あなたの家のどの部屋に最も多く虫がいるのか?
By Scott Webb
ノースカロライナ州立大学とカリフォルニア科学アカデミーの昆虫学者による研究チームが、自然科学と臨床科学のあらゆる領域を対象としたオープンアクセスの電子ジャーナルScientific Reports上で発表した論文によると、我々人間が暮らす家は、地下室に潜んでいたりキッチンの床を横切ったりカーペットに潜んだりしている虫にとって十分快適な環境であり、いかにきれいに整理整頓していようと、家の中の至る所にさまざまな種類の虫が生息しているそうです。
The Habitats Humans Provide: Factors affecting the diversity and composition of arthropods in houses | Scientific Reports
https://www.nature.com/articles/s41598-017-15584-2
Which room of your house has the most bugs? - The Verge
https://www.theverge.com/2017/11/12/16632320/bugs-insects-spiders-indoors-house-living-room-kitchen
研究では、ノースカロライナ州ローリーにある50軒の家から、生死に関わらず1万匹以上の虫が収集されました。
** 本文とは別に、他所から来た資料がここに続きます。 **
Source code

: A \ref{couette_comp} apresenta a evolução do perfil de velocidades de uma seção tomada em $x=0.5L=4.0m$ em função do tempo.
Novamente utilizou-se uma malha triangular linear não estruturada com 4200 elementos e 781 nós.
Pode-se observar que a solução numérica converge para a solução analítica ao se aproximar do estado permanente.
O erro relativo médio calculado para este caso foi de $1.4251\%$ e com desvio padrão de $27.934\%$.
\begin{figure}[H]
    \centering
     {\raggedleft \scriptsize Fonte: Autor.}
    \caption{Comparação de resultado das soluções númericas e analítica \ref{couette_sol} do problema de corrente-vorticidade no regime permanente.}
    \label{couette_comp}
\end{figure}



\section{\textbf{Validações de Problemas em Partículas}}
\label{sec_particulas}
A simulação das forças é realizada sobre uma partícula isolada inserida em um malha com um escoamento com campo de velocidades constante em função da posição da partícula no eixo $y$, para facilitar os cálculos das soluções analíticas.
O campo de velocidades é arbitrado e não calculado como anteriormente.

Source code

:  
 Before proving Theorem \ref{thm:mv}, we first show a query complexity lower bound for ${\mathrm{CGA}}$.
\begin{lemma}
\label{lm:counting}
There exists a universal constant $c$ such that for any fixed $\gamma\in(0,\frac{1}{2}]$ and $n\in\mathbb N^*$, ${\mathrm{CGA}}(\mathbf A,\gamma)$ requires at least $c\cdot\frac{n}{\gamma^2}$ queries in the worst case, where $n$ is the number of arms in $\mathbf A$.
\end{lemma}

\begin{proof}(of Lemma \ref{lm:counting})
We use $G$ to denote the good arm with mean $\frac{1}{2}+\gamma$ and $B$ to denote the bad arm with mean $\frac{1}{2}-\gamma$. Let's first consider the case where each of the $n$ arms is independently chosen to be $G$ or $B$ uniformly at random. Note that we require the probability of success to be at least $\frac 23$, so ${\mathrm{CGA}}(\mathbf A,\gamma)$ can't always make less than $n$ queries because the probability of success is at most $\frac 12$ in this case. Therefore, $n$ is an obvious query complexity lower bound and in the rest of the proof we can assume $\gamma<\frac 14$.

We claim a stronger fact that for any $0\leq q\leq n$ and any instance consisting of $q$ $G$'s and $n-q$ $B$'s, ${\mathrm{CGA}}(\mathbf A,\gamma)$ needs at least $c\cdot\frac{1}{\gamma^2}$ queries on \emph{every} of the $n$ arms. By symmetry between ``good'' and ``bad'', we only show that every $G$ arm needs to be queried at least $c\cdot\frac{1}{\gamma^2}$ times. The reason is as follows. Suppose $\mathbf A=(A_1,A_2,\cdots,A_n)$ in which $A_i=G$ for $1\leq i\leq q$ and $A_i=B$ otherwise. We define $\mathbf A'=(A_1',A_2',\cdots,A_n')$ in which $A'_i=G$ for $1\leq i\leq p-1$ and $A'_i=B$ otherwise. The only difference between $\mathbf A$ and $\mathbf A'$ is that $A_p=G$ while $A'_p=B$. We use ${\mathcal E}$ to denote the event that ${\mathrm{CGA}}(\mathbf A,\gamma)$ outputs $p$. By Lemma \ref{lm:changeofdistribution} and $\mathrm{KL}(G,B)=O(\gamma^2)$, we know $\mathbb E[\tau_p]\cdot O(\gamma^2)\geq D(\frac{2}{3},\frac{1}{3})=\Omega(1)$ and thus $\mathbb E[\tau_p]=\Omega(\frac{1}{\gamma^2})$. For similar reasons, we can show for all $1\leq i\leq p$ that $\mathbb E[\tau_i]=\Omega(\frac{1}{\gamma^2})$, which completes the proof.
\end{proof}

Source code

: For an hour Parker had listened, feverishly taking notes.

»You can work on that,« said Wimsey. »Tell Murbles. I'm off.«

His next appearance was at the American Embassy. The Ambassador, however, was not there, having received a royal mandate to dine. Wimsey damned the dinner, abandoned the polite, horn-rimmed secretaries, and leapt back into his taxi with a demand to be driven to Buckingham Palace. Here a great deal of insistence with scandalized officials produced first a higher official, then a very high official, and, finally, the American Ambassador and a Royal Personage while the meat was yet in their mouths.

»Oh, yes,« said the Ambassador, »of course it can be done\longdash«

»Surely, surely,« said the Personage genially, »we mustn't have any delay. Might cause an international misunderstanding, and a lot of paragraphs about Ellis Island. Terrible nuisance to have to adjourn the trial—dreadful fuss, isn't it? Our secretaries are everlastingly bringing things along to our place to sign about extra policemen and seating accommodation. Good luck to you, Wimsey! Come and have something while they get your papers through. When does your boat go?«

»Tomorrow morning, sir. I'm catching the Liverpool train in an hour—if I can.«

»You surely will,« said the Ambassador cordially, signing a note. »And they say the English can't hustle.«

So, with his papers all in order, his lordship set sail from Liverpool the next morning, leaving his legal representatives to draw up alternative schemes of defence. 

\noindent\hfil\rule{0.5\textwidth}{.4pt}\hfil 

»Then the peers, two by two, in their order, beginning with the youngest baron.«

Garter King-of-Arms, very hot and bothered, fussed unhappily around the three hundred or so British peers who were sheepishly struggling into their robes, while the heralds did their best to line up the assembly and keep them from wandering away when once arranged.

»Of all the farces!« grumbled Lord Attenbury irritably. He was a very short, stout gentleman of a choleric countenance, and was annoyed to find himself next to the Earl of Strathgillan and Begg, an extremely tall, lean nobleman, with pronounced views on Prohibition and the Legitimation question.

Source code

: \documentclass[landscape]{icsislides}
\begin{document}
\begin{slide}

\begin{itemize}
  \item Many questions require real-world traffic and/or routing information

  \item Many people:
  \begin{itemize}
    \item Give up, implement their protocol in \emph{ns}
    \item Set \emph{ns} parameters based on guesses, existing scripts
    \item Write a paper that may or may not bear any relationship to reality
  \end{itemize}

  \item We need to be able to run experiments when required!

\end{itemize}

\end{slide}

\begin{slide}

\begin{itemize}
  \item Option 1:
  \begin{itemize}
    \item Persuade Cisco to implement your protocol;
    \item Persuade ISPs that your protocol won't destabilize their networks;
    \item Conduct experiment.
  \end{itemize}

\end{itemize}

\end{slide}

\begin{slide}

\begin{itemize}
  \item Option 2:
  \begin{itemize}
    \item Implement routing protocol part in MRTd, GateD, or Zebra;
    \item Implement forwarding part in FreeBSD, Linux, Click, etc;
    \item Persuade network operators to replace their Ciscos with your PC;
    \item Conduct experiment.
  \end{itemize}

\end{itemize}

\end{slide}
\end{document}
収集された虫のうち、約47種類はセイヨウシミ・本シラミ・ミバエ・てんとう虫といった、多くの家で発見できる無害なものだったそうです。それに対して、南京虫・シロアリ・ノミといった害虫は珍しいものであることがわかったそうです。
以下の写真は調査の中で最も多く見つかった虫5種類のもの。
A:カツオブシムシ、B:ヒメグモ、C:クロバネキノコバエ、D:アリ、E:タマバエ
屋外にアクセスできるカーペットの敷かれたリビングルームには、他の部屋よりも多くの種類の虫が生息しているそうです。これにはいくつかの理由が考えられます。一般的に、リビングルームは共有のバスルームよりも大きくなる傾向があるため、虫が生息する空間が他よりも多く存在することとなります。そして、外とつながる扉や窓などが他の部屋よりも多く存在するため、より多様な虫が生息する空間になりがちであるとのこと。リビングルームに敷かれているカーペットは何とも説明しがたいもので、この中に多くの虫が生息しており、その表面の繊維にからまったまま死んでいる虫も多くいるそうです。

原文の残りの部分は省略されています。